Pero la sentencia de Massa es interesante porque resume, de manera involuntaria, el destino principal que reciben los montos excedentes que acumula el país en materia comercial. Mencionemos, por ejemplo, que el promedio de producción anual de granos en la Argentina pasó de menos de 60 millones de toneladas a finales de la década de 1990 a 140 millones 20 años después, aunque la sequía hizo mermar la producción hace dos campañas y produjo estragos en la última. Las exportaciones de granos y subproductos como aceites y harinas se duplicaron de igual manera en volumen, y gracias a los precios récord que hubo durante parte de este período los ingresos de divisas crecieron aún más.
Este incremento del volumen producido y exportado se debió en parte a un aumento de los rendimientos, pero también a una considerable transformación en el uso del suelo. Transformación que benefició a los productores y a los complejos agroalimentarios que operan en el país (en su mayoría grandes multinacionales) pero que vino acompañado de numerosos impactos para las poblaciones y los ecosistemas. Varios millones de hectáreas de bosques fueron desmontados durante las últimas dos décadas para incrementar la superficie implantada con cultivos comerciales. La extensión de la soja desde finales de los años 90 vino de la mano de un paquete tecnológico que elevó la rentabilidad de los productores por reducción de labores, pero que para sostenerse requiere un uso cada vez más intensivo de glifosato por las resistencias que las malezas generan ante la aplicación continuada del mismo. Además, la utilización de estos pesticidas está asociado a la pérdida de biodiversidad. También las inundaciones crecientes en varias zonas agrícolas es en parte consecuencia del crecimiento de la superficie destinada a algunos cultivos como la soja.

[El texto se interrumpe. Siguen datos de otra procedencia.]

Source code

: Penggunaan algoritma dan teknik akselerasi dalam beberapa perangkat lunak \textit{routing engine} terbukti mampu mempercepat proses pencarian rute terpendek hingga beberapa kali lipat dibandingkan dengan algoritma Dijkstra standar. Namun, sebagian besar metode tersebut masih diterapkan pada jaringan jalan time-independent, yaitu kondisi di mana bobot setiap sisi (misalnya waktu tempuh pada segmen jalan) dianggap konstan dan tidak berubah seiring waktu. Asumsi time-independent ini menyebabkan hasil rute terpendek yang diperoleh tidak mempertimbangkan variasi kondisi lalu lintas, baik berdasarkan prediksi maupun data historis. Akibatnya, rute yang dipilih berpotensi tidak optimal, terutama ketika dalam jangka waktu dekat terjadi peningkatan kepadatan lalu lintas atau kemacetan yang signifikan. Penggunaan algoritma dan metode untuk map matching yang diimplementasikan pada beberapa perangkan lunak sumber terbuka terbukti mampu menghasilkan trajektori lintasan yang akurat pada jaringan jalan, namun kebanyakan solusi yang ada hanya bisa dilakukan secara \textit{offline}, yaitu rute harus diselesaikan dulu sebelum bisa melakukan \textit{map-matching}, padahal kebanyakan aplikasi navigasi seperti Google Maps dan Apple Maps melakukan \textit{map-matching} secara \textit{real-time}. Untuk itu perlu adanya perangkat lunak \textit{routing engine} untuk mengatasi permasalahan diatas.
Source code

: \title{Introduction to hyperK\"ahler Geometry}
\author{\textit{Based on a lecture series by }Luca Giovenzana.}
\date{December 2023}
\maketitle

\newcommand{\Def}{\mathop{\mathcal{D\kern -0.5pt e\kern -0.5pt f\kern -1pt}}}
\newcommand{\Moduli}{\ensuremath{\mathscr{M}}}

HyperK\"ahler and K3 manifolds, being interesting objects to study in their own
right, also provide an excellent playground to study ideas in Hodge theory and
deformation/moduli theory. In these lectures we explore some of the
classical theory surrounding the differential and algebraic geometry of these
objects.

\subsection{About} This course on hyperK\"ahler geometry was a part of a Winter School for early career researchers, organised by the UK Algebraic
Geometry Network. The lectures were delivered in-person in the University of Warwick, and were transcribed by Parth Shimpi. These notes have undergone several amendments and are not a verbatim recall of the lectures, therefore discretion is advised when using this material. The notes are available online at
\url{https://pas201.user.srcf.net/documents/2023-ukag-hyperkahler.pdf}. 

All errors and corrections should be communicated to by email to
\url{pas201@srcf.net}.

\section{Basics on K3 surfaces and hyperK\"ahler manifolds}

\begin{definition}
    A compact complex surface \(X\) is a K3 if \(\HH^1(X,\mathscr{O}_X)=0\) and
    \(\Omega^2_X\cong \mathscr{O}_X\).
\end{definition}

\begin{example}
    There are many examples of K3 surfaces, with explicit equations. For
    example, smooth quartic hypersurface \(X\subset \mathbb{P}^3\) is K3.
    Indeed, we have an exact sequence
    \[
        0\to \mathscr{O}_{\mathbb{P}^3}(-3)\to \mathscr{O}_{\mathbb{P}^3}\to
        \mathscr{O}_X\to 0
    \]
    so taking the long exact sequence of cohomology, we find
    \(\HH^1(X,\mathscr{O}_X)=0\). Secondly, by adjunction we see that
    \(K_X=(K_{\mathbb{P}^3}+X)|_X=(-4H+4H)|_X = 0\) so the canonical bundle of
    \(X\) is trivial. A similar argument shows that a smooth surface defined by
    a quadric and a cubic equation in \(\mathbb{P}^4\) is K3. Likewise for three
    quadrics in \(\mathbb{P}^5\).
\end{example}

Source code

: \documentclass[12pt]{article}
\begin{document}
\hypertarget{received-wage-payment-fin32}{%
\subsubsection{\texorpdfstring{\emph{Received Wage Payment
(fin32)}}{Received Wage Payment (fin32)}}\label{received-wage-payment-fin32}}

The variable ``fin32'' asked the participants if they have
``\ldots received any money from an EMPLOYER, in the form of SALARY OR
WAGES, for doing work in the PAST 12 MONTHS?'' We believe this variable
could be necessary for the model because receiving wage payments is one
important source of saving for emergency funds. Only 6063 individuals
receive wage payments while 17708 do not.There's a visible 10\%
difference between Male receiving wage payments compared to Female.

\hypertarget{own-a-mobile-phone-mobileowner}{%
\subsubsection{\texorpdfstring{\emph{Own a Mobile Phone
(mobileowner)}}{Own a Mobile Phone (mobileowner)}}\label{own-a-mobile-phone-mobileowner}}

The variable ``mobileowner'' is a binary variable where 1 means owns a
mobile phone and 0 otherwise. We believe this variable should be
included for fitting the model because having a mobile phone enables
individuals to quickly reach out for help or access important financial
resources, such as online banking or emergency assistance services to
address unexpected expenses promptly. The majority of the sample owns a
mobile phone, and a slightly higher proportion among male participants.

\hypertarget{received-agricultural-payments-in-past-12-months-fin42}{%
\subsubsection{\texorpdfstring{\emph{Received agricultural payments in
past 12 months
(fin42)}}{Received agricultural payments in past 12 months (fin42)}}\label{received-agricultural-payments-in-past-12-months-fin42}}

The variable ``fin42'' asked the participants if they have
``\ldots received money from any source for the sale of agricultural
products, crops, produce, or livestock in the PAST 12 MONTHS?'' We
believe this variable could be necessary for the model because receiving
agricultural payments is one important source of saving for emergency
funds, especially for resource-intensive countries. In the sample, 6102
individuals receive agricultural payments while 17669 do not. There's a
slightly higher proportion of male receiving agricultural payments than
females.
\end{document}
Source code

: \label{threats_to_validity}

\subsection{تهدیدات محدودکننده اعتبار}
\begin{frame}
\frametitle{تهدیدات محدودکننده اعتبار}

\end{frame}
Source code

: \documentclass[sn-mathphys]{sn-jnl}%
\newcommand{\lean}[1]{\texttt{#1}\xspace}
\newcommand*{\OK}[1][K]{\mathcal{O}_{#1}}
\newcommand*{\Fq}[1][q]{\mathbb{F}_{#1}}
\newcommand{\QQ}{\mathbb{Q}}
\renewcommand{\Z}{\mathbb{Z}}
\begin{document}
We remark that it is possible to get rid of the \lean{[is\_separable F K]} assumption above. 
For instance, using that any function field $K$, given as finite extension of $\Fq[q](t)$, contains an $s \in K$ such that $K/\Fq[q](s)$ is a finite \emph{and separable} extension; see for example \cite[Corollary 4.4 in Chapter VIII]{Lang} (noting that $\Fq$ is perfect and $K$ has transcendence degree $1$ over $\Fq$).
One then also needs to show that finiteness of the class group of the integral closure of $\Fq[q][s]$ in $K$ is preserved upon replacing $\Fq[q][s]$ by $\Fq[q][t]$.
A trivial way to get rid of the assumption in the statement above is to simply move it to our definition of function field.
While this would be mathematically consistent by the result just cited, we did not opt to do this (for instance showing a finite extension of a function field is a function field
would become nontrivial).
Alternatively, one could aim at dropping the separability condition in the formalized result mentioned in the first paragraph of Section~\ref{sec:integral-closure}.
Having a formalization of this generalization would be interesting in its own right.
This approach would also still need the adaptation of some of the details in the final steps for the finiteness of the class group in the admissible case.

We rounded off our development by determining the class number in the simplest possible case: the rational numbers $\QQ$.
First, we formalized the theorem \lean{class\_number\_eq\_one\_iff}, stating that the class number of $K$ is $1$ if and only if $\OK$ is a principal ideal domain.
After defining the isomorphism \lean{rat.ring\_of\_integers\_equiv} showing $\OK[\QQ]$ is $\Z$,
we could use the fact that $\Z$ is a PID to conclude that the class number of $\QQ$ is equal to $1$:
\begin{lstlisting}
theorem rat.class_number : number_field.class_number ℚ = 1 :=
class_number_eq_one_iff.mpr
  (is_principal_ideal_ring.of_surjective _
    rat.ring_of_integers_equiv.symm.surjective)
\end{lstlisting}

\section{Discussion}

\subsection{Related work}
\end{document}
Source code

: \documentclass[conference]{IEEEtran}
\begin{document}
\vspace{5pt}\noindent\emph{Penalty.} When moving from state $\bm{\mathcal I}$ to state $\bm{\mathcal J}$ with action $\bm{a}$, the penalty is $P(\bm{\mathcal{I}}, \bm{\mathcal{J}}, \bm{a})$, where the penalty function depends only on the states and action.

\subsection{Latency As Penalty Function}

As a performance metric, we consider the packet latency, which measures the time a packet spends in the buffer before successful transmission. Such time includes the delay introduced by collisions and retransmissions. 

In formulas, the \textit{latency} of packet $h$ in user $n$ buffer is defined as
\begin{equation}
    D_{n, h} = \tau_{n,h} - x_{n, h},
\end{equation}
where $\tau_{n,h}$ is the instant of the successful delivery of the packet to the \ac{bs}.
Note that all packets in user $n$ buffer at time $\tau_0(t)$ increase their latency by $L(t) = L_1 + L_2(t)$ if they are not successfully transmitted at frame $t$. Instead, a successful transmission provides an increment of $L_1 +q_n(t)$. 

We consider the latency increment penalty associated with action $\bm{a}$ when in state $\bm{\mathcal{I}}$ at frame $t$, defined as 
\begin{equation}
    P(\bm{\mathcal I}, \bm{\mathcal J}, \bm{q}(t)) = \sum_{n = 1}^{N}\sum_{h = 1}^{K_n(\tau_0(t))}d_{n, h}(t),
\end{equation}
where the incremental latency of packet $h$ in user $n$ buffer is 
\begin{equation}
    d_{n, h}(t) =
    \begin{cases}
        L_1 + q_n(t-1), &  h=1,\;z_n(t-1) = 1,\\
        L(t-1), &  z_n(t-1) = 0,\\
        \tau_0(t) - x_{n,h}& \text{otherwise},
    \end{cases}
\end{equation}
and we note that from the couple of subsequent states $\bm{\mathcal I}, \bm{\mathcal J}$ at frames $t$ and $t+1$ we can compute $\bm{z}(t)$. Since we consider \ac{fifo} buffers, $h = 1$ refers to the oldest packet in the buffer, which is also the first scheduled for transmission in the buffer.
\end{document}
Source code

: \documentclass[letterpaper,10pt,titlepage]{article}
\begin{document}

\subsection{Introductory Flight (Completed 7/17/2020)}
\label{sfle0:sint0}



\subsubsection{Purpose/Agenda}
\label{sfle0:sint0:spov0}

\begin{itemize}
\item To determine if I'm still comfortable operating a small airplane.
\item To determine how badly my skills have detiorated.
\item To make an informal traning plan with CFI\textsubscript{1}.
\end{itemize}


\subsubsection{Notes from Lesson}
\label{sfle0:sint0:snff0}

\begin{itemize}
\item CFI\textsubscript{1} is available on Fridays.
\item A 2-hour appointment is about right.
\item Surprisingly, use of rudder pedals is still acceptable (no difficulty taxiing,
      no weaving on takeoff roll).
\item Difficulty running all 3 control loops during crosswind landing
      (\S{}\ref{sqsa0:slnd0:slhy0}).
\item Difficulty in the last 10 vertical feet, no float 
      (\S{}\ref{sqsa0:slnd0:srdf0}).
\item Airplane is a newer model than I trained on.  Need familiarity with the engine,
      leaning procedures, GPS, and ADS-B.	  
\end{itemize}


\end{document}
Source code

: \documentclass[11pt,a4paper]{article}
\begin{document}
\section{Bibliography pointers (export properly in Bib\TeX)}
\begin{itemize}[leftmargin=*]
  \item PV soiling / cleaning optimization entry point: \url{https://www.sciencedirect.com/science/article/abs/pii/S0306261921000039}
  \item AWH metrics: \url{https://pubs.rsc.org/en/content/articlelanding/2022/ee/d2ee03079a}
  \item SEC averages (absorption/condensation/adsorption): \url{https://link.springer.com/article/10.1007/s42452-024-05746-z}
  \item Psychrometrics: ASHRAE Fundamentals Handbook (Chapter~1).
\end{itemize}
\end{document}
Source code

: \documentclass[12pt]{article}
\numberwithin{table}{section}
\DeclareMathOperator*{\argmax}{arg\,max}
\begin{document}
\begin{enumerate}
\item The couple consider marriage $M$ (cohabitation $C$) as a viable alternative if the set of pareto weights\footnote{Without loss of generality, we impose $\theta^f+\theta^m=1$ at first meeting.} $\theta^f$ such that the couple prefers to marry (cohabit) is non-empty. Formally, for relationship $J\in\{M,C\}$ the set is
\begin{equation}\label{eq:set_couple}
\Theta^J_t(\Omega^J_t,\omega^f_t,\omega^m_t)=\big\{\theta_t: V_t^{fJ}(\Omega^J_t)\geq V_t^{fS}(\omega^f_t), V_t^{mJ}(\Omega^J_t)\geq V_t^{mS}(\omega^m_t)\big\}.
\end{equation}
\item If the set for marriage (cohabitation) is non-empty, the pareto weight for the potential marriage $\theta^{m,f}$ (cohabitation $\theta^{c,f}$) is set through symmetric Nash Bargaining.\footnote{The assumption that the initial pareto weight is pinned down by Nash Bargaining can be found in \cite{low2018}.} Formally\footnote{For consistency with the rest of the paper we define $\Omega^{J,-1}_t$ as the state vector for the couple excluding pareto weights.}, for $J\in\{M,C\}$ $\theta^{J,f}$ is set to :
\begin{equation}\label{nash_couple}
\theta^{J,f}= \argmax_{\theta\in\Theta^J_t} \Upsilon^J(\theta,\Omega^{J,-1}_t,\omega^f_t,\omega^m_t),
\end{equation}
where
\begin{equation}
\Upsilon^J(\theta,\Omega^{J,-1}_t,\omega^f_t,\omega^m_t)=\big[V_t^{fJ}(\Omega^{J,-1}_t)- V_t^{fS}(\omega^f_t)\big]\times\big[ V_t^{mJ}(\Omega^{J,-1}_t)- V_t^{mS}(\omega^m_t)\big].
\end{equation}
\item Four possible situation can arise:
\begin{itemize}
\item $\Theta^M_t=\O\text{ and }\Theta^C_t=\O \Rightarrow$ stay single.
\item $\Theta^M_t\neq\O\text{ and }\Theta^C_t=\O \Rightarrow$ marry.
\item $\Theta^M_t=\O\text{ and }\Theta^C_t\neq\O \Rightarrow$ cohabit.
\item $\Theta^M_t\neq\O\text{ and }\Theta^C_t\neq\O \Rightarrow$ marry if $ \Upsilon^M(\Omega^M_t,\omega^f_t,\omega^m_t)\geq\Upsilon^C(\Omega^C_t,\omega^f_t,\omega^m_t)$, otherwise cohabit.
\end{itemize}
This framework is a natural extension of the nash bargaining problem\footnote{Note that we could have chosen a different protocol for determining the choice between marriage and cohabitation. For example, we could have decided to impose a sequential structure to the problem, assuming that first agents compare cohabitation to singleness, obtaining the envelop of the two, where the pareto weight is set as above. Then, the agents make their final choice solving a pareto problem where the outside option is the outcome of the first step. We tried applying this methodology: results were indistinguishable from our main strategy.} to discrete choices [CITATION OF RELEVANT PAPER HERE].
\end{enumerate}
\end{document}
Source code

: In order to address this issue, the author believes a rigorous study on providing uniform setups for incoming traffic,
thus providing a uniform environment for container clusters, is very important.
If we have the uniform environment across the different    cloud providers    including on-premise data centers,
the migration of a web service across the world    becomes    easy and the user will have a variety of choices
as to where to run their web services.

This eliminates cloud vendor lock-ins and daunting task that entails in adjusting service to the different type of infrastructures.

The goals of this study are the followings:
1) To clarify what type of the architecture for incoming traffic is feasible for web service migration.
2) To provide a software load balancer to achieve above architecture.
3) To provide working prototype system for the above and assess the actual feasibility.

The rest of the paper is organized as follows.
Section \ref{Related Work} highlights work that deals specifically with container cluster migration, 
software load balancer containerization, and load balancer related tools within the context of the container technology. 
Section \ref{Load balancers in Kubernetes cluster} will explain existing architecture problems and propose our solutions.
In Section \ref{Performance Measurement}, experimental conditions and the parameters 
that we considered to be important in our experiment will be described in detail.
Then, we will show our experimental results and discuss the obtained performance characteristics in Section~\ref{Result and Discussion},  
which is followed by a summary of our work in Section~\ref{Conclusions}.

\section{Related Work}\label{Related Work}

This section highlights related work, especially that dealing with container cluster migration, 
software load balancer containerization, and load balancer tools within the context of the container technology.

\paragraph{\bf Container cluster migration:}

¿Cuál terminó siendo el destino del incremento de las exportaciones agrícolas? ¿Contribuyeron, como suele decirse para impulsar actividades de probado impacto ambiental negativo, a generar recursos para estimular el “desarrollo”? No parece ser el caso. El aumento del superávit comercial que permitió el incremento de las exportaciones terminó alimentando una salida acrecentada de divisas centralmente bajo cuatro conceptos: 1) “pagarle al FMI y que no vuelva nunca más”, lo que ahora promete Massa y que en 2006 prometía Néstor Kirchner para justificar un pago de USD 10.000 millones utilizando reservas del BCRA (como sabemos, el FMI nunca se fue, siguió auditando a la economía argentina como lo hace con todos los países miembros y desde 2018 tiene nuevamente hipotecado al país); 2) el “desendeudamiento” con acreedores privados, que demandó considerables dólares contantes y sonantes luego de haber convalidado todos los fraudes de la deuda cuando se la reestructuró en 2005; 3) los giros de utilidades de las empresas trasnacionales, que tuvieron el doble de peso respecto del PBI durante los años 2000 que en la década de la Convertibilidad; 4) la fuga de capitales. Todo esto significó una formidable deducción de recursos que podrían haberse destinado a inversiones fundamentales.
Como vemos, observando el sector agrícola, no hay relación entre los costos ambientales y sociales que generó el mayor esfuerzo exportador, y sus efectos.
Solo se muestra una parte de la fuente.